Entrelaçado com o conceito de ativação de marcas encontra-se o ramo do marketing experiencial, que proporciona às marcas um método para que se ativem junto aos consumidores. Autores como Shaz Smilansky (2009) diz que este é “o processo de identificar e satisfazer as necessidades e aspirações do consumidor de forma lucrativa, envolvendo-os através de uma comunicação bilateral que dá vida às personalidades da marca e acrescenta valor à audiência segmentada”. A bilateralidade referida tem como base “uma experiência de marca ao vivo”, não que tal implique necessariamente um evento ao vivo ou atividade, mas sim uma experiência capaz de gerar emoção.

A ativação de marcas torna-se assim pertinente atendendo ao paradigma que se começa a sentir no mercado desde o início do milénio. As marcas procuram cada vez mais por diferenciais competitivos. Meios como a publicidade, marketing direto e até mesmo mailing já não provocam nos consumidores o impacto que provocavam há anos. O consumidor desenvolveu-se, criando os seus próprios filtros para separar a informação que lhe interessa daquela para a qual não tem utilidade. É cada vez mais difícil penetrar as barreiras mentais do consumidor e captar a sua atenção.

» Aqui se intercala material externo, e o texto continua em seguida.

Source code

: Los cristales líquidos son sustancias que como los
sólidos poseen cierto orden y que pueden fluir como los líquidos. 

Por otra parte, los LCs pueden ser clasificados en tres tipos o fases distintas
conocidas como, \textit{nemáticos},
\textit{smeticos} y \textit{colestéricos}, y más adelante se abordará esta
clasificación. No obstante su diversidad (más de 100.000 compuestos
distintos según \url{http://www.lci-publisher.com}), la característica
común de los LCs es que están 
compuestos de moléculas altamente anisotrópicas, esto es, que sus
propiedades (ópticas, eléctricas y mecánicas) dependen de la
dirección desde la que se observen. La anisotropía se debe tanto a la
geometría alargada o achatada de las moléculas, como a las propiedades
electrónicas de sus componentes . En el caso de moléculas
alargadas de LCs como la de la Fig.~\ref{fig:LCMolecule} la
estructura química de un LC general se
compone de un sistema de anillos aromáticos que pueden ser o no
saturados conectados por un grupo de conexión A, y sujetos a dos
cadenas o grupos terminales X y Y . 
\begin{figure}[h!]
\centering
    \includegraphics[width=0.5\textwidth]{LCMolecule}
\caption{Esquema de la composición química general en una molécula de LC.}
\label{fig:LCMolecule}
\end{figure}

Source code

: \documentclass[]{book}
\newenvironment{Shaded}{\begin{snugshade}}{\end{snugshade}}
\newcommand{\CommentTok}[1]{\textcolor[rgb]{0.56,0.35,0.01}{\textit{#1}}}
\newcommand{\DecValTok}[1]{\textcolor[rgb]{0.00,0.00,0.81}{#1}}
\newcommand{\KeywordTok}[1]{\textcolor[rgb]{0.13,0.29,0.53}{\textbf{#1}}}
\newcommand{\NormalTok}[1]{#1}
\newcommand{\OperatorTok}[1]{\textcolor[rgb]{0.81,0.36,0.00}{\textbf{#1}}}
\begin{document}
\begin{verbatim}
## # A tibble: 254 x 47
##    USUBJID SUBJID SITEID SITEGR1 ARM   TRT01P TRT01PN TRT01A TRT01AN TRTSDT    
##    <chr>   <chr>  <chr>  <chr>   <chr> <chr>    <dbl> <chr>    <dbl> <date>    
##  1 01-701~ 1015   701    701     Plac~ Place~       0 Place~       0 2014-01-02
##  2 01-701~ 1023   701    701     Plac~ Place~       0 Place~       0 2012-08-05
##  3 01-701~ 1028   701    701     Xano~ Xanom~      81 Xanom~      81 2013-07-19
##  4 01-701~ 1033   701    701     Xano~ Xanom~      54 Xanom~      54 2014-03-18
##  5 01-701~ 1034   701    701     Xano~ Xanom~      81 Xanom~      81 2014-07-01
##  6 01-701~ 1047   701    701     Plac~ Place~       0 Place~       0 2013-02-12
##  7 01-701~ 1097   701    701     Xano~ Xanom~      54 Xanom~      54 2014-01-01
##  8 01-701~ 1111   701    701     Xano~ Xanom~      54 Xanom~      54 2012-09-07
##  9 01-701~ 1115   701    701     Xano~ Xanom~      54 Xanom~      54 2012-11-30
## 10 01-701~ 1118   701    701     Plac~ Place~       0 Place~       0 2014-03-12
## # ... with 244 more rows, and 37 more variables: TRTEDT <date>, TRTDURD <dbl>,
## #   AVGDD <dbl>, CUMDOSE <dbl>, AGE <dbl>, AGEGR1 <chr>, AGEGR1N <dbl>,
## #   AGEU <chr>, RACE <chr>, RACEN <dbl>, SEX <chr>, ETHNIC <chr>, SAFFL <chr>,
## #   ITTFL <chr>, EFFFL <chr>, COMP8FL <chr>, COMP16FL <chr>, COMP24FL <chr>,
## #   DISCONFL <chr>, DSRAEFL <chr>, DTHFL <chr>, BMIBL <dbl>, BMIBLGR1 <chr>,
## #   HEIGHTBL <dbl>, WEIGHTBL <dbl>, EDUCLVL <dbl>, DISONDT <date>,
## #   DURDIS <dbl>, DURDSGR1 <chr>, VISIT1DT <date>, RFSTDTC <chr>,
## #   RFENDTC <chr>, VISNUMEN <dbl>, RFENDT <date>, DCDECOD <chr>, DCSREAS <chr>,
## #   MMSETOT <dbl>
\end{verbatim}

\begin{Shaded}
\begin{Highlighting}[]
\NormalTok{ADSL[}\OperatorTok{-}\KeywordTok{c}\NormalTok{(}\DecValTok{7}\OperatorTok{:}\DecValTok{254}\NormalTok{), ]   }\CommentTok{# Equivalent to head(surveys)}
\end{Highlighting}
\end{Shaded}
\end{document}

Para Morel et al (2002) a solução passa por “dar significado à relação entre a marca e o consumidor”, algo que Brakus et al (2009) dizem que deve começar por uma investigação para perceber como os consumidores experienciam as marcas. Só assim será possível desenvolver estratégias em concordância para as ativar.

Nesta lógica, Shaz Smilansky descreve o “passo natural” que se deu na evolução do marketing e que tinha sido preconizado por Morel, quando escreveu que “a nova era do marketing, a era do marketing experiencial, foca-se em dar à audiência segmentada uma fabulosa experiência relacionada com a marca que acrescenta valor à vida do consumidor e, em última instância, faz com que o consumidor se lembre da marca – não porque foi a que gritou mais alto, mas porque foi a que lhe deu uma experiência inesquecível”.

A palavra “valor” é chave em todo o processo. Smilansky não só propõe que as marcas passem a gerar valor através de experiências, mas que os todos os canais se mantenham ativos neste processo enquanto meios de amplificação.